En plein champ, un homme sur une mobylette parcourt de long en large et en diagonale des chemins aux pieds de petites montagnes. Il s'arrête devant une urne sous un arbre. A pied, il arrive devant le porche d'une maison. La maison est abandonnée. L'homme se dirige vers l'étang tout proche, visiblement malheureux. Il prend une barque. Il est appelé hors champ du nom de Witt par une voix féminine. Il ne voit qu'une couvée de canards filant sur l'eau. Il tombe à la renverse.
Witt revient à la surface, beaucoup plus jeune, tenant un canard tout mouillé par les pattes qu'il présente à Koi, une jeune fille de son âge. Koi ne sait pas nager et préfère que Witt la ramène chez lui, où le jeune homme est venu la présenter à ses parents.
Witt vit ici avec ses frères depuis son enfance avec pour seule voisine, une femme originale. Koi est peu encline à la vie rurale mais finit par se rendre à l'amour de Witt. Witt, vendeur d'assurances, lui demande d'assister à la cérémonie le récompensant comme meilleur vendeur à Bangkok ces prochains jours. Elle accepte et lui demande de faire une halte sur la tombe de son grand-père.

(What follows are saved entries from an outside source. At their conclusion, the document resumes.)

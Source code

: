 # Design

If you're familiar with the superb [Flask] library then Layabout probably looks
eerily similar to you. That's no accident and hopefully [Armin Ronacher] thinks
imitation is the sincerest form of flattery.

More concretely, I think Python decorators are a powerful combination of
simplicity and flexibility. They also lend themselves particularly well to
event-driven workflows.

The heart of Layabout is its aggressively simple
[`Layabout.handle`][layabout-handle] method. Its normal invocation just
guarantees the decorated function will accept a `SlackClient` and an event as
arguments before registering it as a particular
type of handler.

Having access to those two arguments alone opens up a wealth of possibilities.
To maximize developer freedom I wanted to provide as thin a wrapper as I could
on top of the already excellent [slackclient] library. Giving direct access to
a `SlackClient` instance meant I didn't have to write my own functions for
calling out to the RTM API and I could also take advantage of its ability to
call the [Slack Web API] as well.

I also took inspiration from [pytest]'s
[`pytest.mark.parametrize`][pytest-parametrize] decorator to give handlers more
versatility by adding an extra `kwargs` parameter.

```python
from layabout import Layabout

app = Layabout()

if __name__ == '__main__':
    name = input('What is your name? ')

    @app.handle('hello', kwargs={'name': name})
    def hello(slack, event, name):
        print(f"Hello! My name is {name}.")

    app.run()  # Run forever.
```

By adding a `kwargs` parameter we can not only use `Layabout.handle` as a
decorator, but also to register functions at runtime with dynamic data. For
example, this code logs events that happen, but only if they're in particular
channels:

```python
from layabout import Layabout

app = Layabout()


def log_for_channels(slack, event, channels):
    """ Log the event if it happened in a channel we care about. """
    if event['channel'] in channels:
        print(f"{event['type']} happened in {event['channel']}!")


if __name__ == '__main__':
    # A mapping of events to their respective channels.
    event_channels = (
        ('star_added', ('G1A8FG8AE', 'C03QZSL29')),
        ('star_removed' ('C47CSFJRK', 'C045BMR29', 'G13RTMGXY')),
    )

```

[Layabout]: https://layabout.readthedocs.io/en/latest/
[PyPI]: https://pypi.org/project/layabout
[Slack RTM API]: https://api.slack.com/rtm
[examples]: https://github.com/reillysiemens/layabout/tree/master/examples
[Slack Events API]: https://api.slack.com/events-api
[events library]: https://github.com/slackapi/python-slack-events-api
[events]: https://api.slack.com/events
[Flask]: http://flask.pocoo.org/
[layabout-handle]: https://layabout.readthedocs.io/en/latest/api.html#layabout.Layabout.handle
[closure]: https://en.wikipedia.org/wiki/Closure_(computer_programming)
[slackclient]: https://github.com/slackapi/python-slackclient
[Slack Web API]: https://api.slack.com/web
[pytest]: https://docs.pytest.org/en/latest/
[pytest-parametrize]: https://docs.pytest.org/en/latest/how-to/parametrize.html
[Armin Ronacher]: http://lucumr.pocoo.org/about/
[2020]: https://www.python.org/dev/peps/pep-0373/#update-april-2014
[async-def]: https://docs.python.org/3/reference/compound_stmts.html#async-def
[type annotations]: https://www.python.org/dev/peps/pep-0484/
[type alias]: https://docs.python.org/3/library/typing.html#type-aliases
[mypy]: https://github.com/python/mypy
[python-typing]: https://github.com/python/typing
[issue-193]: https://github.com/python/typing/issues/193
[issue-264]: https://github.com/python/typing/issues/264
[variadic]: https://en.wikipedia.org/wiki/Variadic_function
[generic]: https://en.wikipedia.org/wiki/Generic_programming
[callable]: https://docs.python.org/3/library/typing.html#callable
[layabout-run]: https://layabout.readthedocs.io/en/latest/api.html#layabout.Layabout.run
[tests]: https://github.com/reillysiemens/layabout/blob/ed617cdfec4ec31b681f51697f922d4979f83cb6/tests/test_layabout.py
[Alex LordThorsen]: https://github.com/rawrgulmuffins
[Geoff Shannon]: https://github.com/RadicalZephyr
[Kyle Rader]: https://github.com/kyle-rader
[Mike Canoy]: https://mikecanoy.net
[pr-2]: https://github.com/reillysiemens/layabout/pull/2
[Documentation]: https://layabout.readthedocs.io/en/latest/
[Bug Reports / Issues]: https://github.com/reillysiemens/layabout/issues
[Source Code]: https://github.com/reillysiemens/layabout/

Witt et Koi vont au cimetière en mobylette. Ils prient devant la tombe du grand-père. Koi demande à Witt de lui faire une promesse. Celui-ci la regarde et pleure. A la sortie du cimetière, une femme et ses deux enfants rentrent en ville en bus.
Koi est institutrice et fait lire à ses jeunes élèves un poème sur la promesse amoureuse. Chez elle, elle élève seule une petite fille et un garçon plus âgé qui rêve de faire une école d'art à Bangkok.
Les allers retours de la mobylette, durant dix bonnes minutes qui ouvrent le film inquiètent. Est-ce cela l'éternité promise ? Est-ce cette lenteur ? Est-ce ce masque de douleur qui défigure le visage de Witt âgé ? Il s'agit pourtant là probablement d'une fausse piste.
Au trois-quarts du film, comme chez Apichatpong Weerasethakul, le sens bascule et révèle que l'éternité promise n'a justement pas eu lieu, que l'éternelle beauté promise, s'est transformée en tristesse du quotidien. Basculement magnifique que cette arrivée devant la façade d'un cimetière bien trop belle pour être honnête. Dans cette morne campagne (ni trop laide, ni trop belle), surgit en effet devant Witt et Koi, venus en mobylette, une superbe façade fraîchement décorée de tigres et de fleurs. Les deux fiancés s'agenouillent devant la tombe du grand-père pour prier. Koi, saisie pour la première fois en gros plan, demande à Witt, pris lui aussi en gros plan de lui faire une promesse. Au lieu de celle-ci, Witt, pleure.
Le film bascule ainsi sur ce visage entre la jeunesse et l'âge adulte. Ce sont en effet trois personnes qui sortent du cimetière. On comprend progressivement qu'il s'agit de Koi, plus âgée et de ses deux enfants. La promesse qu'attendait Koi, c'est certainement celle qu'elle fait réciter à ses élèves et que Witt a dû lui faire au cimetière. L'amour éternel n'a pu avoir lieu ou s'est brisé sur la mort. Witt est-il mort de mort naturelle ? S'est-il suicidé ? La première séquence figure-t-elle son suicide ou n'est-elle que l'apparition de Witt en fantôme revenu sur les lieux du début de son amour avec Koi ?
Eternity constate la douleur sans la dramatiser comme il exalte ces moments de l'amour naissant dans de grands plans séquences, très dialogués, où les personnages, filmés d'assez loin ne cessent de bouger dans le cadre. La vie, l'amour sont là et même l'humour : les canards qui envahissent les couches sous les moustiquaires, la voisine bisexuelle. Seule la mort pouvait interrompre la réunion de ces deux êtres et se donner l'éternité alors que la vie est ici ressentie dans ces instants les plus simples. Ceux qui avaient convaincu Koi de rester à la campagne.
Jean-Luc Lacuve le 15/03/2011.
Avec : Rungkamjad Wanlop (Wit), Udomlertlak Namfon (Koi), Amnuay Prapas (Wit père), Jaturanrasmee Pattraporn (Koi mère). 2h05.